For more than 600,000 people who leave prison and re-enter society every year, finding employment can be a severe challenge. Prison time carries a social stigma, which makes finding any job, let alone a good job, all too difficult...A 2006 study by the Independent Committee on Re-Entry and Employment found that up to 60% of formerly incarcerated people are unemployed one year after release... And even when they find employment, people who have been incarcerated earn less than 40% of people in similar circumstances who have never been imprisoned, according to a study by the Massachusetts Criminal Justice Reform Coalition. Faced with obstacles to gainful employment, it is not surprise that 43% of people released from prison end up back behind bars within three years, according to a recent PEW study on recidivism. The costs of incarceration extend across generations. Nearly three million American children have a parent in prison or jail. Growing up with an incarcerated parent can harm childhood development. Research by PEW shows that children with fathers who have been incarcerated are nearly six times more likely to be expelled or suspended from school. Incarceration, therefore, helps perpetuate the cycle of family poverty and increase the potential for next generation criminal activity...Many of the people who end up in prison are already disadvantaged to begin with. In terms of basic education, more than a third of people in prison do not have a high-school diploma or G.E.D. according to the Justice Department...We need new policies that are designed to foster positive change, giving those who are incarcerated the skills they need to re-enter society as productive members of the workforce.
(The Wall Street Journal, "The Steep Cost of America's High Incarceration Rate" by Rubin and Turner, Dec. 26, 2014.)
The creators of the Independence Program have designed special features specifically for helping an ex-offender while he is still incarcerated. The ex-offender can complete the entire program through the mail.

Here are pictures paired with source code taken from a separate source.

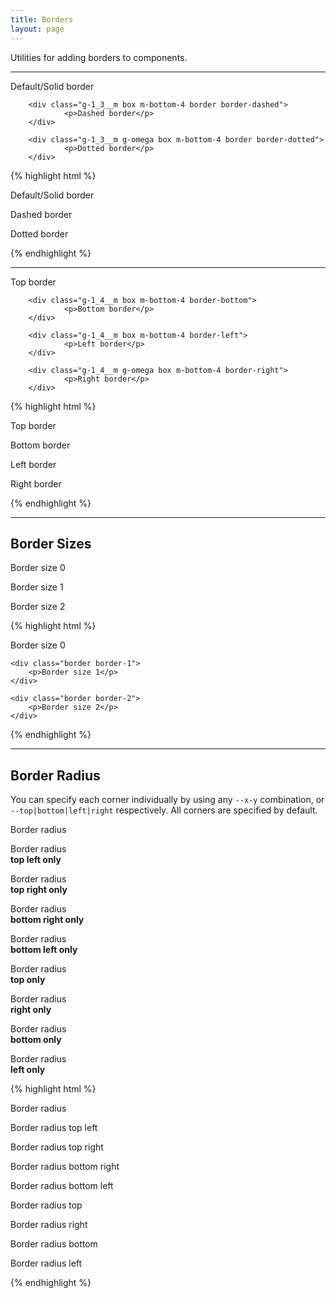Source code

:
 ```yaml
---
title: Borders
layout: page
---
```


<p class="t-4">Utilities for adding borders to components.</p>

<hr />

<div class="container-m">
		<div class="g-1_3__m box m-bottom-4 border">
				<p>Default/Solid border</p>
		</div>

		<div class="g-1_3__m box m-bottom-4 border border-dashed">
				<p>Dashed border</p>
		</div>

		<div class="g-1_3__m g-omega box m-bottom-4 border border-dotted">
				<p>Dotted border</p>
		</div>
</div>

{% highlight html %}
<div class="g-1_3 box m-bottom-4 border">
		<p>Default/Solid border</p>
</div>

<div class="g-1_3 box m-bottom-4 border border-dashed">
		<p>Dashed border</p>
</div>

<div class="g-1_3 g-omega box m-bottom-4 border border-dotted">
		<p>Dotted border</p>
</div>
{% endhighlight %}

<hr />

<div class="container-m">
		<div class="g-1_4__m box m-bottom-4 border-top">
				<p>Top border</p>
		</div>

		<div class="g-1_4__m box m-bottom-4 border-bottom">
				<p>Bottom border</p>
		</div>

		<div class="g-1_4__m box m-bottom-4 border-left">
				<p>Left border</p>
		</div>

		<div class="g-1_4__m g-omega box m-bottom-4 border-right">
				<p>Right border</p>
		</div>
</div>

{% highlight html %}
<div class="g-1_4__m box m-bottom-4 border-top">
		<p>Top border</p>
</div>

<div class="g-1_4__m box m-bottom-4 border-bottom">
		<p>Bottom border</p>
</div>

<div class=" g-1_4__m box m-bottom-4 border-left">
		<p>Left border</p>
</div>

<div class="g-1_4__m g-omega box m-bottom-4 border-right">
		<p>Right border</p>
</div>
{% endhighlight %}

<hr />

<h2>Border Sizes</h2>

<div class="container-m">
	<div class="g-1_3__m box m-bottom-4 bg-c-g100 border border-0">
		<p>Border size 0</p>
	</div>
	<div class="g-1_3__m box m-bottom-4 bg-c-g100 border border-1">
		<p>Border size 1</p>
	</div>
	<div class="g-1_3__m g-omega box m-bottom-4 bg-c-g100 border border-2">
		<p>Border size 2</p>
	</div>
</div>

{% highlight html %}
	<div class="border border-0">
		<p>Border size 0</p>
	</div>

	<div class="border border-1">
		<p>Border size 1</p>
	</div>

	<div class="border border-2">
		<p>Border size 2</p>
	</div>
{% endhighlight %}

<hr />

<h2>Border Radius</h2>

<p class="t-4 m-bottom">You can specify each corner individually by using any <code>--x-y</code> combination, or <code>--top|bottom|left|right</code> respectively. All corners are specified by default.</p>

<div class="box border u-border-radius m-bottom">
		<p>Border radius</p>
</div>
<div class="container-full-width">
	<div class="g-1_4__m box border u-border-radius--top-left m-bottom">
		<p>Border radius <br /><strong>top left only</strong></p>
	</div>
	<div class="g-1_4__m box border u-border-radius--top-right m-bottom">
		<p>Border radius <br /><strong>top right only</strong></p>
	</div>
	<div class="g-1_4__m box border u-border-radius--bottom-right m-bottom">
		<p>Border radius <br /><strong>bottom right only</strong></p>
	</div>
		<div class="g-1_4__m box border u-border-radius--bottom-left m-bottom">
		<p>Border radius <br /><strong>bottom left only</strong></p>
	</div>
</div>
<div class="container-full-width">
	<div class="g-1_4__m box border u-border-radius--top m-bottom">
		<p>Border radius <br /><strong>top only</strong></p>
	</div>
	<div class="g-1_4__m box border u-border-radius--right m-bottom">
		<p>Border radius <br /><strong>right only</strong></p>
	</div>
	<div class="g-1_4__m box border u-border-radius--bottom m-bottom">
		<p>Border radius <br /><strong>bottom only</strong></p>
	</div>
	<div class="g-1_4__m box border u-border-radius--left m-bottom">
		<p>Border radius <br /><strong>left only</strong></p>
	</div>
</div>

{% highlight html %}
<div class="box border u-border-radius">
	<p>Border radius</p>
</div>

<div class="box border u-border-radius--top-left">
	<p>Border radius top left</p>
</div>

<div class="box border u-border-radius--top-right">
	<p>Border radius top right</p>
</div>

<div class="box border u-border-radius--bottom-right">
	<p>Border radius bottom right</p>
</div>

<div class="box border u-border-radius--bottom-left">
	<p>Border radius bottom left</p>
</div>

<div class="box border u-border-radius--top">
	<p>Border radius top </p>
</div>

<div class="box border u-border-radius--right">
	<p>Border radius right</p>
</div>

<div class="box border u-border-radius--bottom">
	<p>Border radius bottom </p>
</div>

<div class="box border u-border-radius--left">
	<p>Border radius left</p>
</div>
{% endhighlight %}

The following is an example of one person this program is designed to help. This description would fit a large percentage of those currently incarcerated:
A man dropped out of high school and started selling drugs for a living. He has been arrested a few times. Each time he is arrested, the amount of time that he serves increases. He is a repeat offender. His most recent sentence is 10 years. Upon release, he will be in his late 30's. The prison system did not have the funds to offer him job training. When this man is released he is effectively unemployable. He has never worked a legal job because he has been in prison for the last ten years, he has no marketable job skill.
No wonder the unemployment rate for people like this is over 60%! Even if he does not want to go back into the drug trade, it is highly likely that he will. His only source of generating income for himself and his family would be the drug business. While there are certainly felons who have no desire to go straight, it is estimated that over 30% of the current prison population, if offered the opportunity to obtain a good legitimate income, would never return to a life of crime. The Independence Program will give these men the tools to help them accomplish their goal of providing for themselves and their families legally.